§ **EXERCISE PROMPT**: Say how many of the lines below contain the word "construction"; nothing else belongs in the answer.

§ **RECORDS FOR THIS EXERCISE**:
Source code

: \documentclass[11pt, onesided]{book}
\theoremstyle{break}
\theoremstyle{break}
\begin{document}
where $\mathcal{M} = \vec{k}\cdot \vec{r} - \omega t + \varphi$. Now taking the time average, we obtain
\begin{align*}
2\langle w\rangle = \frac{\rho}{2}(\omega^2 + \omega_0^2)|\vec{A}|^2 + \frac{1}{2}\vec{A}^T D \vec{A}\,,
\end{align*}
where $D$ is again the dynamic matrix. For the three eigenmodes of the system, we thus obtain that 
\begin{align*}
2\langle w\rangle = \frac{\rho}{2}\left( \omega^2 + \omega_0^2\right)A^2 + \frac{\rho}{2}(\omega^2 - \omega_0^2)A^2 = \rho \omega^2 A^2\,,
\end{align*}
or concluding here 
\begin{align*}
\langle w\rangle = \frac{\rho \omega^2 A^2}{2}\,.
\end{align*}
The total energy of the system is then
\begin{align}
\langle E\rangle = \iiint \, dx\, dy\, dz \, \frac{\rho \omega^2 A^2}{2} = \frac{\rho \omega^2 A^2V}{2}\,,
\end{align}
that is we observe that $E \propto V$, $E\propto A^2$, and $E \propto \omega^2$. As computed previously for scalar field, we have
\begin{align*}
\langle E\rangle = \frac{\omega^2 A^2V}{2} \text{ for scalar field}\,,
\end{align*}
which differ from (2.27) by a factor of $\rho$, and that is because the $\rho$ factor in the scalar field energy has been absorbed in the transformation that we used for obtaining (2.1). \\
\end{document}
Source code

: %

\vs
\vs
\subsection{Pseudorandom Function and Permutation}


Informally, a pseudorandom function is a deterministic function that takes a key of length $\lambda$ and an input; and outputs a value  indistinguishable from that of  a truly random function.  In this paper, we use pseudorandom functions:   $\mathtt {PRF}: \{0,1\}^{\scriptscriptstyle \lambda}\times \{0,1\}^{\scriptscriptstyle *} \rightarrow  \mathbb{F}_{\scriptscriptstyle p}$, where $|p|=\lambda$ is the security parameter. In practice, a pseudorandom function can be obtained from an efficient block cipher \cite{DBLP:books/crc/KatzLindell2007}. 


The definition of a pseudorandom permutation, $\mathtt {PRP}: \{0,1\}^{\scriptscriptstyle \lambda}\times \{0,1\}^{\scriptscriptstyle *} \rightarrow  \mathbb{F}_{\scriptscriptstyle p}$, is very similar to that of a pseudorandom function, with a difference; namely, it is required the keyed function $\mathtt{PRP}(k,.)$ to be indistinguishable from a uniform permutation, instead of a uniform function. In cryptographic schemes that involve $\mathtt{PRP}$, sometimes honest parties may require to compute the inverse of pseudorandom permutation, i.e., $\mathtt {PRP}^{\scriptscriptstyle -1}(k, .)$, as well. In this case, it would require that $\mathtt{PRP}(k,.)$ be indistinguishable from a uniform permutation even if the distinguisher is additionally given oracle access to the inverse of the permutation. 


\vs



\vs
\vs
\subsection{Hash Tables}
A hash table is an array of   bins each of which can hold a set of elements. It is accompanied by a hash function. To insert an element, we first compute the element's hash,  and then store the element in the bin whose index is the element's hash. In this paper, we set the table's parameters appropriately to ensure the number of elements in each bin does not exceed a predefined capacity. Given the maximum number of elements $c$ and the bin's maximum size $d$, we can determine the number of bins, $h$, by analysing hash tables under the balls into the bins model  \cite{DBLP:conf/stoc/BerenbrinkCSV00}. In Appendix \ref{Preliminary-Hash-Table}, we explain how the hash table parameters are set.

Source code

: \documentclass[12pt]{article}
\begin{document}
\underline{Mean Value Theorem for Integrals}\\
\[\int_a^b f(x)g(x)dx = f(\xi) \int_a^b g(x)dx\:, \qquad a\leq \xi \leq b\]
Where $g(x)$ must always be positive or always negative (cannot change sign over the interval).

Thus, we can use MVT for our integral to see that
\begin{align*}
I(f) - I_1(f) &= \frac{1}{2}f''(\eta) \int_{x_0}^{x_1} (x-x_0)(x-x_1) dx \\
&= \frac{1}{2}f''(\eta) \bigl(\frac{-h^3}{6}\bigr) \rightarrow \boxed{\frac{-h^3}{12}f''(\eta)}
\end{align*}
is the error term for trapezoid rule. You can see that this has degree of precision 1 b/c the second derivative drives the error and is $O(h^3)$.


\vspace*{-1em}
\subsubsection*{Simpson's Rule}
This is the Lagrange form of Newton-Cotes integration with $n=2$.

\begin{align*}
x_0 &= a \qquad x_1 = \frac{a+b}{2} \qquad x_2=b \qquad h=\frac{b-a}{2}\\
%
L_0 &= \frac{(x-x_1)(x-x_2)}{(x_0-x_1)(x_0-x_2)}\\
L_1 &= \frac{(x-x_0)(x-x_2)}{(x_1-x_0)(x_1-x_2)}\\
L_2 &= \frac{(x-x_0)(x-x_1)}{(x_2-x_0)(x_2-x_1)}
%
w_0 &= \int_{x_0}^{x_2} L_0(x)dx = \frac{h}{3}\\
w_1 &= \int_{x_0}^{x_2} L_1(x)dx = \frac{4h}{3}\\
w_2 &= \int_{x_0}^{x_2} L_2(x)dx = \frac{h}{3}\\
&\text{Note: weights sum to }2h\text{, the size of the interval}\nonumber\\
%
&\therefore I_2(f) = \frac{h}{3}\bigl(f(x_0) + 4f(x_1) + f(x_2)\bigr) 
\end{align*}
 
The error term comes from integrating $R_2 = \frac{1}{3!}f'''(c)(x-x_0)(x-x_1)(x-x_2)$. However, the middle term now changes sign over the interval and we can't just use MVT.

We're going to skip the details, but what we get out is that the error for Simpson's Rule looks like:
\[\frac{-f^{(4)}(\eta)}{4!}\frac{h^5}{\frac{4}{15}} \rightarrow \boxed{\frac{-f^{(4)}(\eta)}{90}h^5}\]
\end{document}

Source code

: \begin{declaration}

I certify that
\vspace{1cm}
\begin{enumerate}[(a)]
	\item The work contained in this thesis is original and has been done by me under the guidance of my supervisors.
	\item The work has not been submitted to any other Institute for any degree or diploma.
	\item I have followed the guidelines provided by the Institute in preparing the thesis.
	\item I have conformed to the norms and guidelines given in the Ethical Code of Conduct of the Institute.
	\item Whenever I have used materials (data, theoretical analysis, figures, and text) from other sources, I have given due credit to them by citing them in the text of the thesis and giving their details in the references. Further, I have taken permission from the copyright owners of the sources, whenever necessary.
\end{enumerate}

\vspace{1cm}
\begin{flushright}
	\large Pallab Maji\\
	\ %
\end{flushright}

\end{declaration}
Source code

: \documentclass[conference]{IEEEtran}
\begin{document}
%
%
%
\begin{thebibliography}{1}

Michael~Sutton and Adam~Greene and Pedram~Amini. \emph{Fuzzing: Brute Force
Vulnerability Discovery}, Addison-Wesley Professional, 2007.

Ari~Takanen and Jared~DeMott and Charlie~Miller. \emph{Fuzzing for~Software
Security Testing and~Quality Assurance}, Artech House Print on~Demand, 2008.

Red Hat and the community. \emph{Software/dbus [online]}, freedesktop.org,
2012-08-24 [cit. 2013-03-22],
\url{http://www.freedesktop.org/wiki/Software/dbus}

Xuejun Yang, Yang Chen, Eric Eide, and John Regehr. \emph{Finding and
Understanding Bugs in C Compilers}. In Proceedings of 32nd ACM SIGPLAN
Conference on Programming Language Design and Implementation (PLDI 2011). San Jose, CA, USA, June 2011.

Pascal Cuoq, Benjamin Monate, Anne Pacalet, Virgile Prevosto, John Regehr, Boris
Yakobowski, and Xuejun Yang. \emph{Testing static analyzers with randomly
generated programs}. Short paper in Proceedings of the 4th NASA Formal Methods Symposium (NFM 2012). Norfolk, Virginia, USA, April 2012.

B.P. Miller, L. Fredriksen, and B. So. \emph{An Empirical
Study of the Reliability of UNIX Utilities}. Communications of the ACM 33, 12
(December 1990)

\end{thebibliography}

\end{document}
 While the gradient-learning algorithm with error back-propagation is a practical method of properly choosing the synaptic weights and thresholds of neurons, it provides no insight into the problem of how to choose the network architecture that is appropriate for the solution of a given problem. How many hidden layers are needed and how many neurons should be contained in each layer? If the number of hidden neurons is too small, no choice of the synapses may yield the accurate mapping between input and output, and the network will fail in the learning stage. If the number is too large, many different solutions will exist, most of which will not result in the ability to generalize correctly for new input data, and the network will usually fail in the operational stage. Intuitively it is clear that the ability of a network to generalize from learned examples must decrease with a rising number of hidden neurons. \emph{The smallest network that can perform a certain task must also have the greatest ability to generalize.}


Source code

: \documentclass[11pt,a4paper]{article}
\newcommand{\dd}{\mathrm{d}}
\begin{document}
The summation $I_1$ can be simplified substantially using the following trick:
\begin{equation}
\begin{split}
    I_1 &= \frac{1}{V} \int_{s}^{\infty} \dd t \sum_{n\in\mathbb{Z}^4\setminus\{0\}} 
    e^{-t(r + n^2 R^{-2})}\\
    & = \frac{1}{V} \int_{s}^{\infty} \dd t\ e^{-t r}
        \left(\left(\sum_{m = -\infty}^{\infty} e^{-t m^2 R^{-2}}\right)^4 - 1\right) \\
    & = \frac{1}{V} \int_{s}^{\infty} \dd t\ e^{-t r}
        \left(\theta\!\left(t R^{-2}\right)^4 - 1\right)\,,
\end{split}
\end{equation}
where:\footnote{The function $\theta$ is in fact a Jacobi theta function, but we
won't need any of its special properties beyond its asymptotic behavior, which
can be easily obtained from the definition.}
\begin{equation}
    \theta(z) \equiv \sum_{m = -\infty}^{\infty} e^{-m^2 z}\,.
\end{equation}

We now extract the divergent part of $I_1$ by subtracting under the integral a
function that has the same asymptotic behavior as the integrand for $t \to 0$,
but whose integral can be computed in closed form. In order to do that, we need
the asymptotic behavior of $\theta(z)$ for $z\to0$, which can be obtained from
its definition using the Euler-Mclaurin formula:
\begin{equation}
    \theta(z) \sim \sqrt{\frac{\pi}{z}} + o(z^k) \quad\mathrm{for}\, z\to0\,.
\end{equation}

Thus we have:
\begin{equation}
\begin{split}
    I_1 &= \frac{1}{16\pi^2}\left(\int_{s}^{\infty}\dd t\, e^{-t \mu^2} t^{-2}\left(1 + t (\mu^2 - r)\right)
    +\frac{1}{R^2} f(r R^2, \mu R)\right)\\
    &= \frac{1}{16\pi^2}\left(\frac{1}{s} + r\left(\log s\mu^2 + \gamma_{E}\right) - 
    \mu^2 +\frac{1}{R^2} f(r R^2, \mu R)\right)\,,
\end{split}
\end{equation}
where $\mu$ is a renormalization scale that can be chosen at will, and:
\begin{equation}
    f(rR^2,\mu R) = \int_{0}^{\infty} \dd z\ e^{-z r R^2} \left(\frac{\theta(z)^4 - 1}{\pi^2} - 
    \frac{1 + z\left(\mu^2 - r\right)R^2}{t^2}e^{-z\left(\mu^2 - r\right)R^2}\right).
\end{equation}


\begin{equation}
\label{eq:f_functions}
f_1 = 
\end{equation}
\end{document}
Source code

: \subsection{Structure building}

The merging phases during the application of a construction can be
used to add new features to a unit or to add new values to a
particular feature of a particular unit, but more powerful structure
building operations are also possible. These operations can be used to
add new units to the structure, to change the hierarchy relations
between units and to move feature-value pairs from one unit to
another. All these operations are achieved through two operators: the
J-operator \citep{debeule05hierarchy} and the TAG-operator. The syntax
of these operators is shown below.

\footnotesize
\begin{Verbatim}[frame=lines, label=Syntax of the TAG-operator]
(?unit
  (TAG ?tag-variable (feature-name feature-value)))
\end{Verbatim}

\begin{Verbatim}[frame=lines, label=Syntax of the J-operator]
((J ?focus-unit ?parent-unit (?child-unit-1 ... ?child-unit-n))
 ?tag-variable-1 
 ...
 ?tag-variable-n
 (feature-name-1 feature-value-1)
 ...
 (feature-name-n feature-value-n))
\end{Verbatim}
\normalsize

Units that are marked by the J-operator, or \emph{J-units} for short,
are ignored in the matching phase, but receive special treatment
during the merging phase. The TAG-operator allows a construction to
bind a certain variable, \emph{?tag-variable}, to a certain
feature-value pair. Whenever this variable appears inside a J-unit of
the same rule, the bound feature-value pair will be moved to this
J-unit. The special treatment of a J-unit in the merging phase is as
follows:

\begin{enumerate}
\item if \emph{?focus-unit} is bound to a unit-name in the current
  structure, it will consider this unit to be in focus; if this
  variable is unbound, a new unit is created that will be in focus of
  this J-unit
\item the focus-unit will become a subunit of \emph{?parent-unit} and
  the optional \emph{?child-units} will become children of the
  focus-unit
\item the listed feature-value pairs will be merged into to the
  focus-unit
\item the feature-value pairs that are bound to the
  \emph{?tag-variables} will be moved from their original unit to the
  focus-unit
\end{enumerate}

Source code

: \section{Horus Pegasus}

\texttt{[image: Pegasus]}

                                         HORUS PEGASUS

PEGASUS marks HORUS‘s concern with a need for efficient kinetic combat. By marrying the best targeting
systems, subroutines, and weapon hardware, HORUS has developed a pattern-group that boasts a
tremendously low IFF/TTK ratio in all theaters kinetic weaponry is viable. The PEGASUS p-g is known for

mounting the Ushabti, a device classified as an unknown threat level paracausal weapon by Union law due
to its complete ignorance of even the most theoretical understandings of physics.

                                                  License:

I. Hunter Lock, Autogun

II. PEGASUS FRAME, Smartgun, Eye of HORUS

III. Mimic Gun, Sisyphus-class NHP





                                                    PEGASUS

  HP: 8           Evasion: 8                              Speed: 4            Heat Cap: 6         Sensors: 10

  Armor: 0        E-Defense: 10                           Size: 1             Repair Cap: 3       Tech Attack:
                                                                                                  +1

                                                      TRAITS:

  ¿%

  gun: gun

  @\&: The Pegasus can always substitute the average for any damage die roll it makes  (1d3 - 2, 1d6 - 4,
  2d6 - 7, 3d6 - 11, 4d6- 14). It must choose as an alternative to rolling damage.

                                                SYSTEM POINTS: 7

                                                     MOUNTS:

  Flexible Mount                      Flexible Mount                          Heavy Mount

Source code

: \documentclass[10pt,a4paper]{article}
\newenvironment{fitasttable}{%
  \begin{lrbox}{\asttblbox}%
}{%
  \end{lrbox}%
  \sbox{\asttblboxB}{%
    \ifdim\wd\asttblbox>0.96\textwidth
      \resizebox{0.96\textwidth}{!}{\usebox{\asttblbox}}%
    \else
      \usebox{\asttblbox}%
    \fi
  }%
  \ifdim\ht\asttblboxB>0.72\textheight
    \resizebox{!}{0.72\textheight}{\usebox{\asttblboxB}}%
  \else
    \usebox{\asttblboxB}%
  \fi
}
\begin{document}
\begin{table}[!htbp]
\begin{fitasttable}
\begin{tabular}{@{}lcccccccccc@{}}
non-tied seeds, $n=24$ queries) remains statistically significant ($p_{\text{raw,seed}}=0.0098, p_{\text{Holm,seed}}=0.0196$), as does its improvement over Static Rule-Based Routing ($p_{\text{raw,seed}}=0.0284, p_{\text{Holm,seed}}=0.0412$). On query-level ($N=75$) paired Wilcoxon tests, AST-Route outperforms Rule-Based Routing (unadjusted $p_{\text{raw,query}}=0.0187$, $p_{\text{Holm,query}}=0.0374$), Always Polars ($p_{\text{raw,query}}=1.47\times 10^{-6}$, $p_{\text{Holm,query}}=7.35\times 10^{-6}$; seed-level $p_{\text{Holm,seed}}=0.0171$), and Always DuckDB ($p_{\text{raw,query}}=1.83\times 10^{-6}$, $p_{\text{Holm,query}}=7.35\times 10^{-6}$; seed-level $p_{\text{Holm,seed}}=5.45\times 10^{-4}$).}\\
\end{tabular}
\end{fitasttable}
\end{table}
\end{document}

§ **TASK RESPONSE**: 2